Key benefits to the user:
- Better cluster resource utilization and lower operating costs
- Automatic parallelism tuning for even complex streaming pipelines
- Automatic adaptation to changing load patterns
- Detailed utilization metrics for performance debugging
Overview
The autoscaler relies on the metrics exposed by the Flink metric system for the individual tasks. The metrics are queried directly from the Flink job.
Collected metrics:
- Backlog information at each source
- Incoming data rate at the sources (e.g. records/sec written into the Kafka topic)
- Record processing rate at each job vertex
- Busy and backpressured time at each job vertex
Please note that we are not using any container memory / CPU utilization metrics directly here. High utilization will be reflected in the processing rate and busy time metrics of the individual job vertexes.
The algorithm starts from the sources and recursively computes the required processing capacity (target data rate) for each operator in the pipeline. At the source vertices, target data rate is equal to incoming data rate (from the Kafka topic).
For downstream operators we compute the target data rate as the sum of the input (upstream) operators output data rate along the given edge in the processing graph.
Users configure the target utilization percentage of the operators in the pipeline, e.g. keep the all operators between 60% - 80% busy. The autoscaler then finds a parallelism configuration such that the output rates of all operators match the input rates of all their downstream operators at the targeted utilization.
In this example we see an upscale operation:
Similarly as load decreases, the autoscaler adjusts individual operator parallelism levels to match the current rate over time.
The autoscaler approach is based on Three steps is all you need: fast, accurate, automatic scaling decisions for distributed streaming dataflows by Kalavri et al.
Executing rescaling operations
By default, the autoscaler uses the built-in job upgrade mechanism from the operator to perform the rescaling as detailed in Job Management and Stateful upgrades.
Flink 1.18 and in-place scaling support
The upcoming Flink 1.18 release brings very significant improvements to the speed of scaling operations through the new resource requirements rest endpoint. This allows the autoscaler to scale vertices in-place without performing a full job upgrade cycle.
To try this experimental feature, please use the currently available Flink 1.18 snapshot base image to build you application docker image. Furthermore make sure you set Flink version to v1_18
in your FlinkDeployment yaml and enable the adaptive scheduler which is required for this feature.
jobmanager.scheduler: adaptive
Job Requirements and Limitations
Requirements
The autoscaler currently only works with Flink 1.17 and later flink images, or after backporting the following fixes to your 1.15/1.16 Flink images:
- Job vertex parallelism overrides (must have)
- Support timespan for busyTime metrics (good to have)
For session job auto-scaling, a latest custom build of Flink 1.19 or 1.18 is required that contains the fix for FLINK-33534.
Limitations
By default, the autoscaler can work for all job vertices in the processing graph.

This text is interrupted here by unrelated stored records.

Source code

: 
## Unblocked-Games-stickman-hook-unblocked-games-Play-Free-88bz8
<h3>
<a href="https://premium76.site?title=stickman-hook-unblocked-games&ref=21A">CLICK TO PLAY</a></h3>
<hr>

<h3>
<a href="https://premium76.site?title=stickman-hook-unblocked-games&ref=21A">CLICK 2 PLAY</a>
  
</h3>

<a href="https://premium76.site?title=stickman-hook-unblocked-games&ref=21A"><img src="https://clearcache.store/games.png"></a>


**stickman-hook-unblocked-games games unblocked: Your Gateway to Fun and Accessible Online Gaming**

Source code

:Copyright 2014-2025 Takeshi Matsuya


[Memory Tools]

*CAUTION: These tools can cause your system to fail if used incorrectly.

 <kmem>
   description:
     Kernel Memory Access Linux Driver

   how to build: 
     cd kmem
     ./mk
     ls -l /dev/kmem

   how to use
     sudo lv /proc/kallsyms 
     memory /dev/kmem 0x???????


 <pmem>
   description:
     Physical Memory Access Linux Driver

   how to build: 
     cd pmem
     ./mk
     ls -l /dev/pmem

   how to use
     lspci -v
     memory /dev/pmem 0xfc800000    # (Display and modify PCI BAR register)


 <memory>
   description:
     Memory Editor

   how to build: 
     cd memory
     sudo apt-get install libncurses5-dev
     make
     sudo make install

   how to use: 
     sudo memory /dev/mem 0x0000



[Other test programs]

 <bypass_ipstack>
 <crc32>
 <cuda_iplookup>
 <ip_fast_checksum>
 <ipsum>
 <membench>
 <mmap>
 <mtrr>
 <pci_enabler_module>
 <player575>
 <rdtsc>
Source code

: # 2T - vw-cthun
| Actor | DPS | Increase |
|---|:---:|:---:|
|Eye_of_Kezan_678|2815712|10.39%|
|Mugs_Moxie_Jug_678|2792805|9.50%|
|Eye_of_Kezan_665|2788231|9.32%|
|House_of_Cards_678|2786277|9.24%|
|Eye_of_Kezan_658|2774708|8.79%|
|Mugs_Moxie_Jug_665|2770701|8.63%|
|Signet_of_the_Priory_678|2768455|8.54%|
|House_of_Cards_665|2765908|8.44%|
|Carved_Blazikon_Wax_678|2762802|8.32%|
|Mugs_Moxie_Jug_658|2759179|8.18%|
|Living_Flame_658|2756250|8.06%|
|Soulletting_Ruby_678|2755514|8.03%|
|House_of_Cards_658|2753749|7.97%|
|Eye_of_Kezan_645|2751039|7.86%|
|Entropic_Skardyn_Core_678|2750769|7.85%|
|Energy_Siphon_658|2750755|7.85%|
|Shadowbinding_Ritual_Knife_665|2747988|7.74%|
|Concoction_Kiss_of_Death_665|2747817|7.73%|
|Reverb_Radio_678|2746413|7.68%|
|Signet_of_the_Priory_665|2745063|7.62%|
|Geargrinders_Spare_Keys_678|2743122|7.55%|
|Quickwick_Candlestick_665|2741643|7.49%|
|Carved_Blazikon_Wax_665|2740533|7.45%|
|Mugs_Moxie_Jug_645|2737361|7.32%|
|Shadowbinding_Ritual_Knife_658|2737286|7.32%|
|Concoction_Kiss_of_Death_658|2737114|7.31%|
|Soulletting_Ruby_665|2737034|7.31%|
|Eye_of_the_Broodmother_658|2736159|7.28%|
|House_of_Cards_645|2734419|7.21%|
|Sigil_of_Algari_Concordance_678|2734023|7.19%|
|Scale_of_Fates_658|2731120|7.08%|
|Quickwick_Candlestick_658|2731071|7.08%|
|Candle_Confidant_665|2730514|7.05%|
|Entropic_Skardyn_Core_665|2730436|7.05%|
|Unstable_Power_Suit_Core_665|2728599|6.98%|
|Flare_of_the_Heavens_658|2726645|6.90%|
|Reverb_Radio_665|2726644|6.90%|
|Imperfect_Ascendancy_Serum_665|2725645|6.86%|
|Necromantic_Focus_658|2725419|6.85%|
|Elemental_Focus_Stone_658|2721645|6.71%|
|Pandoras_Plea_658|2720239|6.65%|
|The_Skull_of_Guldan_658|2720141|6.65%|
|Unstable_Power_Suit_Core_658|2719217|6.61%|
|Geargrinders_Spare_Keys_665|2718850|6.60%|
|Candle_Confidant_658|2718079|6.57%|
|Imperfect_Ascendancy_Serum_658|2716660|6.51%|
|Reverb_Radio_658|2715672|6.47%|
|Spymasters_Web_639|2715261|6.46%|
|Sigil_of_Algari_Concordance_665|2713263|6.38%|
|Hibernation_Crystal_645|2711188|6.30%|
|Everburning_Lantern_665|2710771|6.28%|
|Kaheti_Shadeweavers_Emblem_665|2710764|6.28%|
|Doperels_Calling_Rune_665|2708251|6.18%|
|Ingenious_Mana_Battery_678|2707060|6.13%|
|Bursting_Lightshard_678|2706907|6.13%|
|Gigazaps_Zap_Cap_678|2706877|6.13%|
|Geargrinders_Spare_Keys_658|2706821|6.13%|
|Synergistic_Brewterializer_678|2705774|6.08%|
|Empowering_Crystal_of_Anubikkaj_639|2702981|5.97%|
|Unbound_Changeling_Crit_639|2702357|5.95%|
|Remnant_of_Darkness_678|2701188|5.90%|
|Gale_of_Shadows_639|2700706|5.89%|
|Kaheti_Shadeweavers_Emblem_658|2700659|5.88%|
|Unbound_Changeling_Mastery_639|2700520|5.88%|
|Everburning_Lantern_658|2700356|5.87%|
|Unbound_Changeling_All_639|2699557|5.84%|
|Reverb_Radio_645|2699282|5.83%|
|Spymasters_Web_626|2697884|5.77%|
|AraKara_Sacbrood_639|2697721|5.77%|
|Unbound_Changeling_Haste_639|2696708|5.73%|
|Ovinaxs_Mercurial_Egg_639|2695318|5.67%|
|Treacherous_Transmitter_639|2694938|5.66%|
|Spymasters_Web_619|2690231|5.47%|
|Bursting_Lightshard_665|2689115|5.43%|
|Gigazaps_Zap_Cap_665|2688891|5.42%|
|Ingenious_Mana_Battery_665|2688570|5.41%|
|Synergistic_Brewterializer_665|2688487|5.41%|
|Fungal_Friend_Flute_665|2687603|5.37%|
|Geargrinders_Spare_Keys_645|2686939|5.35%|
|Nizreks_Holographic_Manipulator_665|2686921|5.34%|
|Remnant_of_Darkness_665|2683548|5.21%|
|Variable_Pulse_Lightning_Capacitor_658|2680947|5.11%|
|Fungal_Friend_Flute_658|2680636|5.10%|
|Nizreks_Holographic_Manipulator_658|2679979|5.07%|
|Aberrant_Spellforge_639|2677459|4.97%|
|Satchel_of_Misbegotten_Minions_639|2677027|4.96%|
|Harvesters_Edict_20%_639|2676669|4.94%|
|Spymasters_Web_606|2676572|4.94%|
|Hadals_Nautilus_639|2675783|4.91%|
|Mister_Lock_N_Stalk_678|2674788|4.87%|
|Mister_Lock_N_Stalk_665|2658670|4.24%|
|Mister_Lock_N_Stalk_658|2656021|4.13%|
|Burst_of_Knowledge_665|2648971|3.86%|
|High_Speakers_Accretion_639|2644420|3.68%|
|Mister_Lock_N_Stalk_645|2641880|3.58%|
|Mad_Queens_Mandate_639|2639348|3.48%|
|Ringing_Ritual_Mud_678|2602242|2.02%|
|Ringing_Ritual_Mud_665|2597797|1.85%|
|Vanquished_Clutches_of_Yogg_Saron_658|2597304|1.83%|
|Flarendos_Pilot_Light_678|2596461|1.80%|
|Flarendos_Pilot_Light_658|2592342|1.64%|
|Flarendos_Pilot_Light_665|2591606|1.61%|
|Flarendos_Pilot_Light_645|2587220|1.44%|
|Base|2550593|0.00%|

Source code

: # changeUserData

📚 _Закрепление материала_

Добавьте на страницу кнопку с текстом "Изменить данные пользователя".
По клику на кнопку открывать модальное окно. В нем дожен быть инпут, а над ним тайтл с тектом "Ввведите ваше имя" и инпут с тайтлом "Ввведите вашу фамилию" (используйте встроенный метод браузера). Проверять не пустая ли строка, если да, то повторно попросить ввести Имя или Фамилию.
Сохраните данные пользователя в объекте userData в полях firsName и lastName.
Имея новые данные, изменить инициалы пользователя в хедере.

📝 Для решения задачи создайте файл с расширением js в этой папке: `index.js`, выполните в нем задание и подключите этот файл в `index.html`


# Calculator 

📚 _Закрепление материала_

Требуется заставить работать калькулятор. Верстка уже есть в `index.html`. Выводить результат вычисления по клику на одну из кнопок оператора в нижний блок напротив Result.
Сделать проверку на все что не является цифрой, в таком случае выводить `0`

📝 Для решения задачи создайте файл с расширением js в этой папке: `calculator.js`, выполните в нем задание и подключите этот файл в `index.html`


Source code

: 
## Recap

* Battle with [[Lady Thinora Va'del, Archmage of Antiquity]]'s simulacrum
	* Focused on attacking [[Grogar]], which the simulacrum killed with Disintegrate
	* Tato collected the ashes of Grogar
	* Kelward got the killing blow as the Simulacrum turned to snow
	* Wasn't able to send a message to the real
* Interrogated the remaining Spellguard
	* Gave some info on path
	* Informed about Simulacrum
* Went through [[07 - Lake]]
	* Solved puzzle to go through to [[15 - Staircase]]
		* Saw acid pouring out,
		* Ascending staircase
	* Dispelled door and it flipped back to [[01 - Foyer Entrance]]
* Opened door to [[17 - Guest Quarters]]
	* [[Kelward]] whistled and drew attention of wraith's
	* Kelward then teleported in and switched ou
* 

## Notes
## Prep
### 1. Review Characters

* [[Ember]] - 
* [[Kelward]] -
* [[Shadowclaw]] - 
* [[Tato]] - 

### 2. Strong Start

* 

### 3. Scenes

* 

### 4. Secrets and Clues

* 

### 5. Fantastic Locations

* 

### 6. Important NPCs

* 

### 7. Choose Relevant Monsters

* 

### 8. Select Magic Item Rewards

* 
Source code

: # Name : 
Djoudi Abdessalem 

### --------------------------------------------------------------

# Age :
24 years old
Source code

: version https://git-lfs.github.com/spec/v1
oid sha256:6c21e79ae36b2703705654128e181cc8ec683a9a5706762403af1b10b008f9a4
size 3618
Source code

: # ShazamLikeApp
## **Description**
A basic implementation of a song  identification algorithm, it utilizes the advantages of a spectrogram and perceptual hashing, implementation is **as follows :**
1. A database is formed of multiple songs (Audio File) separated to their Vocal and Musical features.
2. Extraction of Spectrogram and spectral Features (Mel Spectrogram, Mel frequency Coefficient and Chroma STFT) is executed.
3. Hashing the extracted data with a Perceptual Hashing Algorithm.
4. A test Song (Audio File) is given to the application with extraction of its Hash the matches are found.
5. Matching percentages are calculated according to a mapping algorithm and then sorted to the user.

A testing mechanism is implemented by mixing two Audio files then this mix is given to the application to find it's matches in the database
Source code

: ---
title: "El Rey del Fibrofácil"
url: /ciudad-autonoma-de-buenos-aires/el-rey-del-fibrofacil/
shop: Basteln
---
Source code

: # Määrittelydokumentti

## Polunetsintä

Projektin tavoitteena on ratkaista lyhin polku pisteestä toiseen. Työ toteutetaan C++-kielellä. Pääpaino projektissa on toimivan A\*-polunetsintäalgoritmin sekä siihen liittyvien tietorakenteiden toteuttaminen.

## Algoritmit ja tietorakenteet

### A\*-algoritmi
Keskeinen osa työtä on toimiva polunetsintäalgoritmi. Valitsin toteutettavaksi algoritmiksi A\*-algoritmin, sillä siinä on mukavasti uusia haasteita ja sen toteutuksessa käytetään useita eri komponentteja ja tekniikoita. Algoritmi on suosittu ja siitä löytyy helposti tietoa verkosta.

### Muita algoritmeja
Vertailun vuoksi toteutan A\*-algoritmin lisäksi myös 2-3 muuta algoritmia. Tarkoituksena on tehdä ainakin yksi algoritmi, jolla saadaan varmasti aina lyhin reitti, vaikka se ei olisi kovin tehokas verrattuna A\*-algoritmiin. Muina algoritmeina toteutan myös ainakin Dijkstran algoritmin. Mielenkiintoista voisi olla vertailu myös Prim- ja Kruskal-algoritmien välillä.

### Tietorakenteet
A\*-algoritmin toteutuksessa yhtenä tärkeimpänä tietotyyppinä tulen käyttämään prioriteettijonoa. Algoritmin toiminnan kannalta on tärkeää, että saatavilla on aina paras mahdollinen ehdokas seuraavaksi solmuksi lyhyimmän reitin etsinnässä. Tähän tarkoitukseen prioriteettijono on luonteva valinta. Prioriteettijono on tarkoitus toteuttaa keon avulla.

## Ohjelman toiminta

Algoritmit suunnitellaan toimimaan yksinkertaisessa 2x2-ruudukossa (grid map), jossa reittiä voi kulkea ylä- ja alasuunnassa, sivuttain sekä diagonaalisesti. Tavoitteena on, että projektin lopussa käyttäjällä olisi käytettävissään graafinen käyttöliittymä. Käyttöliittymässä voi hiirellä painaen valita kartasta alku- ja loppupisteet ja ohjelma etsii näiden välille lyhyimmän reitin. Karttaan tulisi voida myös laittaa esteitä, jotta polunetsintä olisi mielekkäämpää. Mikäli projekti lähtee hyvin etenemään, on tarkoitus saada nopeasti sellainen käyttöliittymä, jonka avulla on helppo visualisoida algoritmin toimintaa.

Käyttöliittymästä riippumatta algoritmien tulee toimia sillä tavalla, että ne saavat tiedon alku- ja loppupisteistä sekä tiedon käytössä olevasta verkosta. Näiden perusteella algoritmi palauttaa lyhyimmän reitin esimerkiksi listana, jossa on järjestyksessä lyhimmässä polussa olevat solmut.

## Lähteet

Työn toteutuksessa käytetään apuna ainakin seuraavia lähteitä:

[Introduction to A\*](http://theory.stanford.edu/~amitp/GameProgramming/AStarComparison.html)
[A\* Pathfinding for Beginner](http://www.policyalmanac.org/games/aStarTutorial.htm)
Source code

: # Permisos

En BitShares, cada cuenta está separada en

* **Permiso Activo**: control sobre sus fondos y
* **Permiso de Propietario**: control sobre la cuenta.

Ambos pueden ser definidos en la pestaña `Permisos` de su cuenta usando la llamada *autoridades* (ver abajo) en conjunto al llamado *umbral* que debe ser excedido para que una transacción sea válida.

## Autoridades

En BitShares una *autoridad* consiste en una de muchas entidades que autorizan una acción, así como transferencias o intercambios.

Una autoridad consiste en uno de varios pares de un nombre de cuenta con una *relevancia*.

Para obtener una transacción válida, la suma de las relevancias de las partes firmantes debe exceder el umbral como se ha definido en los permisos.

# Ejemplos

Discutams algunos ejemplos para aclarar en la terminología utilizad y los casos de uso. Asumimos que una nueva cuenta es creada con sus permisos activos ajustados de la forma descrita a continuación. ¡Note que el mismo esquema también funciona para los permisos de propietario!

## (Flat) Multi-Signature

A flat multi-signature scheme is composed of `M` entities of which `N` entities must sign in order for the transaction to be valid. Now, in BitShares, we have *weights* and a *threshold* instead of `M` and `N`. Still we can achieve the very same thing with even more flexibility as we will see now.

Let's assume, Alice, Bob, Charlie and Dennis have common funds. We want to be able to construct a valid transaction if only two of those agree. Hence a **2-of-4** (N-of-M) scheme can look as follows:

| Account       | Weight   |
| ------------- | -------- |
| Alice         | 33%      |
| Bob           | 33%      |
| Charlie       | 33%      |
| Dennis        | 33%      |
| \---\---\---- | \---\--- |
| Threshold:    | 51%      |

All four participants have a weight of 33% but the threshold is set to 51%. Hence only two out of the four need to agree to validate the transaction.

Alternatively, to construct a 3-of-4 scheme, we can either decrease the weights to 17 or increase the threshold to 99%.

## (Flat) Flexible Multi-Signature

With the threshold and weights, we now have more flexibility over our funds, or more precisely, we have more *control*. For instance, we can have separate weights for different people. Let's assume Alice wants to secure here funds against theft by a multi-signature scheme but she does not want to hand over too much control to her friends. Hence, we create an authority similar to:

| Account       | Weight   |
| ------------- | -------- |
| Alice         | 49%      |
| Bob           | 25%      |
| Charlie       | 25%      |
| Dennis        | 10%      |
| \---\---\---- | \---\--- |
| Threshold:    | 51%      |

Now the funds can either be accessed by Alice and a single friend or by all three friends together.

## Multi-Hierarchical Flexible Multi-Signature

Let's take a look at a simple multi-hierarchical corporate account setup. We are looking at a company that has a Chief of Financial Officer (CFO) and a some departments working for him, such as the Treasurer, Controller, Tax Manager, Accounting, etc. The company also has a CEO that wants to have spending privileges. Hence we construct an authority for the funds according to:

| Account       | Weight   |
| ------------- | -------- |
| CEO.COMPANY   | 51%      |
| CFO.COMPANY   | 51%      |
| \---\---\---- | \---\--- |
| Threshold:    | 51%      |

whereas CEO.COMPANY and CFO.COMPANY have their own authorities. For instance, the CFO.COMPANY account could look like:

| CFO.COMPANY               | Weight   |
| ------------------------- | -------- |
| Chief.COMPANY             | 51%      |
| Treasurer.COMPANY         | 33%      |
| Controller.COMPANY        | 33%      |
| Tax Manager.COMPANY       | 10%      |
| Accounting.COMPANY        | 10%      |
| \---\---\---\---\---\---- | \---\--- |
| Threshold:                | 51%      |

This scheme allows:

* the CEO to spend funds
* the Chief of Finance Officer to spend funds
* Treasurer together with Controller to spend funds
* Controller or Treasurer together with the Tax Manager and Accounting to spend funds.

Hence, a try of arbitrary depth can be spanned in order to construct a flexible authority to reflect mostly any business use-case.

However, source scaling requires that the sources:
- Use the new Source API that exposes the busy time metric (must have, most common connectors already do)
- Expose the standardized connector metrics for accessing backlog information (good to have, extra capacity will be added for catching up with backlog)
In the current state the autoscaler works best with Kafka sources, as they expose all the standardized metrics. It also comes with some additional benefits when using Kafka such as automatically detecting and limiting source max parallelism to the number of Kafka partitions.
Configuration guide
Depending on your environment and job characteristics there are a few very important configurations that will affect how well the autoscaler works.
Key configuration areas:
- Job and per operator max parallelism
- Stabilization and metrics collection intervals
- Target utilization and flexible boundaries
- Target catch-up duration and restart time
The defaults might work reasonably well for many applications, but some tuning may be required in this early stage of the autoscaler module.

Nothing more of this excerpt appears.